You want a team that is engaged and performing and if you have provided some key pieces to make that happen through tracking, accountability, and micro-meetings, then giving them a structure that provides an opportunity to share with you and contribute to team goals is a natural outgrowth of that process. If you don't provide it the result will be the same as starving a fire of air. You can provide fuel and heat but without air, it won't last. Take the time to listen. It is truly a key component to ramping up the "Hu" element on your team. Performance Leadership - Think About It!
"Accountability is the glue that ties commitment to the result." Bob Proctor
The most challenging behavior to master with regard to harnessing the human element is getting you and your team to embrace accountability. This has several layers of meaning that need to be extracted so that you understand what I mean by accountability. Certainly, it means monitoring and holding your people accountable for their KPIs or performance objectives but it also means being vulnerable as a leader as well as getting your team to be vulnerable around behavior dealing with team performance such as admitting mistakes, needing help, or just saying sorry.
Accountability is Hard!
It is not by accident that embracing accountability is not often written about. I won’t sugar coat it, this is the hardest behavior to master. In fact, statistically, this is the biggest challenge that leaders face over all the other behaviors that they need to develop. We all tend to get uncomfortable with the idea of calling someone out for a behavior or a performance issue.
If you are like most of us (and I mean most of us) you are not going to want to hold that team member accountable for negative or non-productive behavior. Rather you will probably make note of it during your meetings or say something in passing to others on the team or in your department. Regardless of how you try to spin it this is indicative of a lack of respect as there is nothing respectful about withholding information from a peer that could help them improve their performance.
Accountability is Affirming
The biggest affirmation you can give your team or staff is to hold them accountable. If you think about it from a personal perspective wouldn’t you want to be told that something you were doing or not doing was not only noted by your peers but was impacting their ability to do their jobs as well?

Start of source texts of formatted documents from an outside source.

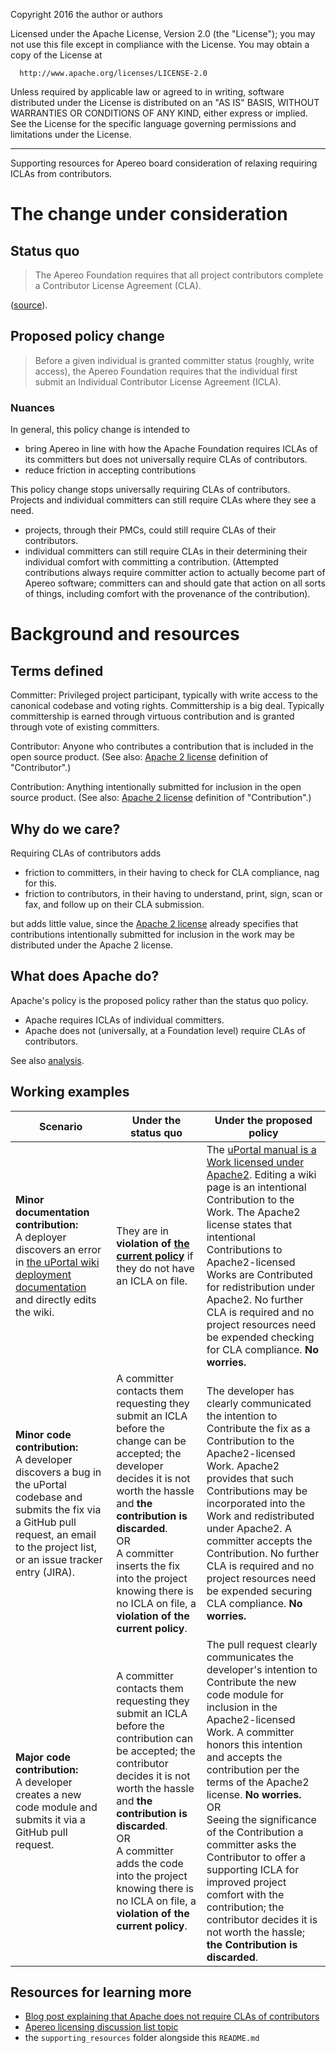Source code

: Copyright 2016 the author or authors

  Licensed under the Apache License, Version 2.0 (the "License");
  you may not use this file except in compliance with the License.
  You may obtain a copy of the License at

      http://www.apache.org/licenses/LICENSE-2.0

  Unless required by applicable law or agreed to in writing, software
  distributed under the License is distributed on an "AS IS" BASIS,
  WITHOUT WARRANTIES OR CONDITIONS OF ANY KIND, either express or implied.
  See the License for the specific language governing permissions and
  limitations under the License.

-----

Supporting resources for Apereo board consideration of relaxing requiring ICLAs from contributors.

# The change under consideration

## Status quo

> The Apereo Foundation requires that all project contributors complete a Contributor License Agreement (CLA).

([source](https://www.apereo.org/licensing/agreements)).

## Proposed policy change

> Before a given individual is granted committer status (roughly, write access), the Apereo Foundation requires that the individual first submit an Individual Contributor License Agreement (ICLA).

### Nuances

In general, this policy change is intended to 

* bring Apereo in line with how the Apache Foundation requires ICLAs of its committers but does not universally require CLAs of contributors.
* reduce friction in accepting contributions

This policy change stops universally requiring CLAs of contributors. Projects and individual committers can still require CLAs where they see a need.

* projects, through their PMCs, could still require CLAs of their contributors.
* individual committers can still require CLAs in their determining their individual comfort with committing a contribution. (Attempted contributions always require committer action to actually become part of Apereo software; committers can and should gate that action on all sorts of things, including comfort with the provenance of the contribution).

# Background and resources

## Terms defined

Committer: Privileged project participant, typically with write access to the canonical codebase and voting rights. Committership is a big deal. Typically committership is earned through virtuous contribution and is granted through vote of existing committers.

Contributor: Anyone who contributes a contribution that is included in the open source product. (See also: [Apache 2 license][] definition of "Contributor".)

Contribution: Anything intentionally submitted for inclusion in the open source product. (See also: [Apache 2 license][] definition of "Contribution".)

## Why do we care?

Requiring CLAs of contributors adds

* friction to committers, in their having to check for CLA compliance, nag for this.
* friction to contributors, in their having to understand, print, sign, scan or fax, and follow up on their CLA submission.

but adds little value, since the [Apache 2 license][] already specifies that contributions intentionally submitted for inclusion in the work may be distributed under the Apache 2 license.

## What does Apache do?

Apache's policy is the proposed policy rather than the status quo policy.

* Apache requires ICLAs of individual committers.
* Apache does not (universally, at a Foundation level) require CLAs of contributors.

See also [analysis](http://apetro.ghost.io/apache-contributors-no-cla/).

## Working examples

| Scenario  | Under the status quo | Under the proposed policy |
|---|---|---|
| **Minor documentation contribution:**<br> A deployer discovers an error in [the uPortal wiki deployment documentation][UPM43 Building and Deploying uPortal] and directly edits the wiki.  | They are in **violation of [the current policy][licensing stance for uPortal manual 3.2 and later]** if they do not have an ICLA on file. |  The [uPortal manual is a Work licensed under Apache2][licensing stance for uPortal manual 3.2 and later].  Editing a wiki page is an intentional Contribution to the Work. The Apache2 license states that intentional Contributions to Apache2-licensed Works are Contributed for redistribution under Apache2. No further CLA is required and no project resources need be expended checking for CLA compliance. **No worries.** |
| **Minor code contribution:**<br> A developer discovers a bug in the uPortal codebase and submits the fix via a GitHub pull request, an email to the project list, or an issue tracker entry (JIRA). | A committer contacts them requesting they submit an ICLA before the change can be accepted; the developer decides it is not worth the hassle and **the contribution is discarded**. <br>OR<br> A committer inserts the fix into the project knowing there is no ICLA on file, a **violation of the current policy**. | The developer has clearly communicated the intention to Contribute the fix as a Contribution to the Apache2-licensed Work. Apache2 provides that such Contributions may be incorporated into the Work and redistributed under Apache2. A committer accepts the Contribution. No further CLA is required and no project resources need be expended securing CLA compliance. **No worries.** |
| **Major code contribution:**<br> A developer creates a new code module and submits it via a GitHub pull request. | A committer contacts them requesting they submit an ICLA before the contribution can be accepted; the contributor decides it is not worth the hassle and **the contribution is discarded**. <br>OR<br> A committer adds the code into the project knowing there is no ICLA on file, a **violation of the current policy**. | The pull request clearly communicates the developer's intention to Contribute the new code module for inclusion in the Apache2-licensed Work. A committer honors this intention and accepts the contribution per the terms of the Apache2 license. **No worries.** <br>OR<br>Seeing the significance of the Contribution a committer asks the Contributor to offer a supporting ICLA for improved project comfort with the contribution; the contributor decides it is not worth the hassle; **the Contribution is discarded**. |

## Resources for learning more

* [Blog post explaining that Apache does not require CLAs of contributors](http://apetro.ghost.io/apache-contributors-no-cla/)
* [Apereo licensing discussion list topic](https://groups.google.com/a/apereo.org/d/topic/licensing-discuss/c1puG3RKZcA/discussion)
* the `supporting_resources` folder alongside this `README.md`

[Apache 2 license]: http://www.apache.org/licenses/LICENSE-2.0

[licensing stance for uPortal manual 3.2 and later]: https://wiki.jasig.org/display/UPC/Documentation+Licensing
[UPM43 Building and Deploying uPortal]: https://wiki.jasig.org/display/UPM43/Building+and+Deploying+uPortal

This will date me a little, but concerning walking in that mutual vulnerable trust let me use this old adage – “Only your friend will tell you when your fly is open or your slip is showing.” As difficult as it may seem, the idea of holding each other accountable for behavior that impacts the team has to be done and is one of those indicators of a strong and cohesive team.
Accountability is Respectful
Once you have your team tracking their own metrics around their performance you must hold them accountable. What that does NOT mean is walking up and looking at their charts tracking their metrics and tearing them "a new one." What is does mean is asking them to show you how they are doing, getting them to explain the highs and the lows (something they will want to do given a safe environment), and by asking them what their plan is to improve the problem areas they have identified. You can also keep the door open to them should they decide they need help - but let them tackle their issues first. A healthy team will come to understand that truth and embracing accountability will come easier as they practice it. It is ultimately the highest form of respect.
No, it never gets easy, just easier, and once you have experienced working on a team that is cohesive and healthy and that practices embracing accountability you will wonder how you ever managed to get things done any other way. And what’s more, it will be rewarding, enriching, and fun! It's all about tapping into that "Hu" element. How accountable are you and your team? Performance Leadership – Think About It!